Signs of spring are beginning to show in the great northeast. The days are getting longer, skunk cabbage is beginning to erupt from the cold ground and birds that have been afar for the winter months are beginning to return to New York State. One may think “What birds? The birds have been here all winter.” True, not all of our native bird species in New York migrate south for the winter months. Birds such as chickadees, northern cardinals, and red tailed hawks tough out the winter, anticipating the spring breeding season (see prior blog post on overwintering birds).  But far more birds winter in South America, Central America, and the southern USA and make the long journey back to NY in the spring. It is an exhausting flight; the birds must make short stops to fuel up on available food and take a quick rest, then up to the sky to continue their journey. Upon arrival at their breeding/nesting grounds, whether in New York State or farther north, there is little time for rest or replenishment of their lost fat reserves from the long journey. The birds must stake out nesting territory, defend it, find a mate and start building the nest that they will care for, around the clock, in the weeks to come.

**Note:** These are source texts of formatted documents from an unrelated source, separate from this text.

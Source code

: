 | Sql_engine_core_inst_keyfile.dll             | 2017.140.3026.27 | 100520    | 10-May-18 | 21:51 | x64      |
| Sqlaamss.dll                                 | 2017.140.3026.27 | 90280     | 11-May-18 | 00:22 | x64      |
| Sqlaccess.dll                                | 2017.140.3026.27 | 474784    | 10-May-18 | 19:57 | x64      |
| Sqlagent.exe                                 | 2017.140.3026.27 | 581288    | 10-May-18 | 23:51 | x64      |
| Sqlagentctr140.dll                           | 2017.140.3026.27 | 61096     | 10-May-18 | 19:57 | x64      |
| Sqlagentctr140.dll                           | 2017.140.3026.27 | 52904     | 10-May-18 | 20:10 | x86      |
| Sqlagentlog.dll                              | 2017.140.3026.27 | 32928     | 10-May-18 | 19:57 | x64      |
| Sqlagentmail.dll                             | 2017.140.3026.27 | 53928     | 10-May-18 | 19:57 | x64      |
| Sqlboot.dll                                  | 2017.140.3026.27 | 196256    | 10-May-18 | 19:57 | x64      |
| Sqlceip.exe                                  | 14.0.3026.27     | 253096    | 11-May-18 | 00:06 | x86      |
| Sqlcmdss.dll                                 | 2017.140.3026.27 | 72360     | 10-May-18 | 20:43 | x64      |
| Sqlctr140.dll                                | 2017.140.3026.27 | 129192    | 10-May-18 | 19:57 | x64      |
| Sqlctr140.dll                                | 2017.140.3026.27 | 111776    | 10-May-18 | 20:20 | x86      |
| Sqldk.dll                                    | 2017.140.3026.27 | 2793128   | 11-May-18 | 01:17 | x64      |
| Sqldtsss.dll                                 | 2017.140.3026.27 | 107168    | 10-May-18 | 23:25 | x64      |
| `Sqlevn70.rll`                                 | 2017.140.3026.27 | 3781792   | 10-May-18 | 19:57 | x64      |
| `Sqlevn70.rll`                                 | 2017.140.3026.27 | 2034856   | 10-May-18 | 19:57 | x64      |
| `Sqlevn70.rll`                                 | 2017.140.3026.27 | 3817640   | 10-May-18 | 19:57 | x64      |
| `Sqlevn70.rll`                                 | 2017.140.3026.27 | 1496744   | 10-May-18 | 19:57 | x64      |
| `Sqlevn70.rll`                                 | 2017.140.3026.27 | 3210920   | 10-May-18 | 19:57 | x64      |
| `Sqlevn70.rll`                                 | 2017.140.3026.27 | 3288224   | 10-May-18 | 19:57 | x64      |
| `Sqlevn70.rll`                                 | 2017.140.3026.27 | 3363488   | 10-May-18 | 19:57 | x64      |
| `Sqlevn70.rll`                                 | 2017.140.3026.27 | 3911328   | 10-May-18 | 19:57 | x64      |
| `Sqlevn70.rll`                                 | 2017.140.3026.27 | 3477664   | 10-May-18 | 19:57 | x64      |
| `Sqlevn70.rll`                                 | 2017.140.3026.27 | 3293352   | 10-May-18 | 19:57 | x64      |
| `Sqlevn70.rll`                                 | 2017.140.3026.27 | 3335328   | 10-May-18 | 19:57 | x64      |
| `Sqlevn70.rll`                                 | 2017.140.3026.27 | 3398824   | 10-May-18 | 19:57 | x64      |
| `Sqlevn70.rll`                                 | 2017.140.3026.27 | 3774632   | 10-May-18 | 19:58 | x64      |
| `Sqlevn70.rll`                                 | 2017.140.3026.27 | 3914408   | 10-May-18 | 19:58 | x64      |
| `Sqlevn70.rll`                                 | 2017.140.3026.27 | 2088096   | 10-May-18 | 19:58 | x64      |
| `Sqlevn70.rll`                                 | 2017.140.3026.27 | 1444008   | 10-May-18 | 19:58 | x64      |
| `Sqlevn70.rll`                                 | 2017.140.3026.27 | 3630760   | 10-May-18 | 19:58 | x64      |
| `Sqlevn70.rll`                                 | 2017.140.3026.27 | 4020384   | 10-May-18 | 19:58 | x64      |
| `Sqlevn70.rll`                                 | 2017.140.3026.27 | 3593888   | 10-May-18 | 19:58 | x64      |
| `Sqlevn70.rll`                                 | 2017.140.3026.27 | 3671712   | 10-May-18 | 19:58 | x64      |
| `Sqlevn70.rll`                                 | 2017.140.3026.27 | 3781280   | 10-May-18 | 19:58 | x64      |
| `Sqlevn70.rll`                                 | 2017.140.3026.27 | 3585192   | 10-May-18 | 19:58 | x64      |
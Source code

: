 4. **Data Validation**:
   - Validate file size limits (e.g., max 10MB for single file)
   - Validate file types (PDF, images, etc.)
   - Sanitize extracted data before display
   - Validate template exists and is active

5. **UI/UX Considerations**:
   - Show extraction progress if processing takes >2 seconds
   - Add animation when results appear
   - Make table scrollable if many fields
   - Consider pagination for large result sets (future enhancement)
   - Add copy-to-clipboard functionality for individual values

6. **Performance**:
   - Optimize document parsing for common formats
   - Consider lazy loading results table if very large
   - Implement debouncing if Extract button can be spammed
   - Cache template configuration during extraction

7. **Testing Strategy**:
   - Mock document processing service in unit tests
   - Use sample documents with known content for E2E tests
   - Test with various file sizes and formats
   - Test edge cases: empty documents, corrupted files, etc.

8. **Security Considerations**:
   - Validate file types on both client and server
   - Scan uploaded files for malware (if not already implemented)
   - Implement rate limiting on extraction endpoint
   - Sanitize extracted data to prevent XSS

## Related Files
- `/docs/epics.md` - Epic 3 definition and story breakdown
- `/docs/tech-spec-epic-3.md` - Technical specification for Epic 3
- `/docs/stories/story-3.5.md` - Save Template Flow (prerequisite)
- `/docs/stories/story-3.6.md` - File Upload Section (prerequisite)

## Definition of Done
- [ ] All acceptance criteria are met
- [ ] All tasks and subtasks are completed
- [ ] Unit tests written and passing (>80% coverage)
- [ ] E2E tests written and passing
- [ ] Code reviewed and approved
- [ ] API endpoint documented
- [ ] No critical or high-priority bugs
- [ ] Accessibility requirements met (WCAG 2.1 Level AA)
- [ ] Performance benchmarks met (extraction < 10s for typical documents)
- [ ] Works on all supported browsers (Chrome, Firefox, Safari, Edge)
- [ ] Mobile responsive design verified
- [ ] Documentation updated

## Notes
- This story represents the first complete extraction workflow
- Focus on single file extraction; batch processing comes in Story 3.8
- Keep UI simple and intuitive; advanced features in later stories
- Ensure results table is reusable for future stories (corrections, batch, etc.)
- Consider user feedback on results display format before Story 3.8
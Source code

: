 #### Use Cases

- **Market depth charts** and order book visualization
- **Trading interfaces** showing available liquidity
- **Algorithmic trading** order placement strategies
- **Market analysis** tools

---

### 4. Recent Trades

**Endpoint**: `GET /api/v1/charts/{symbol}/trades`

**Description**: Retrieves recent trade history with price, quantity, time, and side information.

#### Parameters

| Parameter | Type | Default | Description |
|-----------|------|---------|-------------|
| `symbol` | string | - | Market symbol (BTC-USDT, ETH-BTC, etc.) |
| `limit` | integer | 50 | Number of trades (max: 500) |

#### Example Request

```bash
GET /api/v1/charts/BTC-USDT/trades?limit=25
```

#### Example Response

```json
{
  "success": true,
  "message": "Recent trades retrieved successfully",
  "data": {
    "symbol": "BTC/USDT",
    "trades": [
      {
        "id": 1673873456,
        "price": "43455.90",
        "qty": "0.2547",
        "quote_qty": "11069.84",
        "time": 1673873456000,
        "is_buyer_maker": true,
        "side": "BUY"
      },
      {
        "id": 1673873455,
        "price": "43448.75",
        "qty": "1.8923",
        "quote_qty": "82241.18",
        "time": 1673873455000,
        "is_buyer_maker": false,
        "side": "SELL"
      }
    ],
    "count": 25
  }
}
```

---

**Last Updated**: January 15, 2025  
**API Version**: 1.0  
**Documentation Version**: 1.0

Keep your ears and eyes out for the early returning migrants, the birds that are first to arrive in the months of March and April. Before describing some of the species one may encounter while bird watching, lets discover the difference between bird calls and songs, primarily applying to passerines or “song birds”. A call is a brief simple sound like a chip note, peep, or chatter. A song is a longer sound segment, usually with distinctive melody such as a series of notes strung together. Calls can be heard all winter from our resident bird population, but in spring the songs begin. Songs are typically related to courtship and establishing territory. Bird sounds (song, hoot, chatter…etc.) are also very useful in assisting bird watchers with identification, as bird vocals are distinct to individual species.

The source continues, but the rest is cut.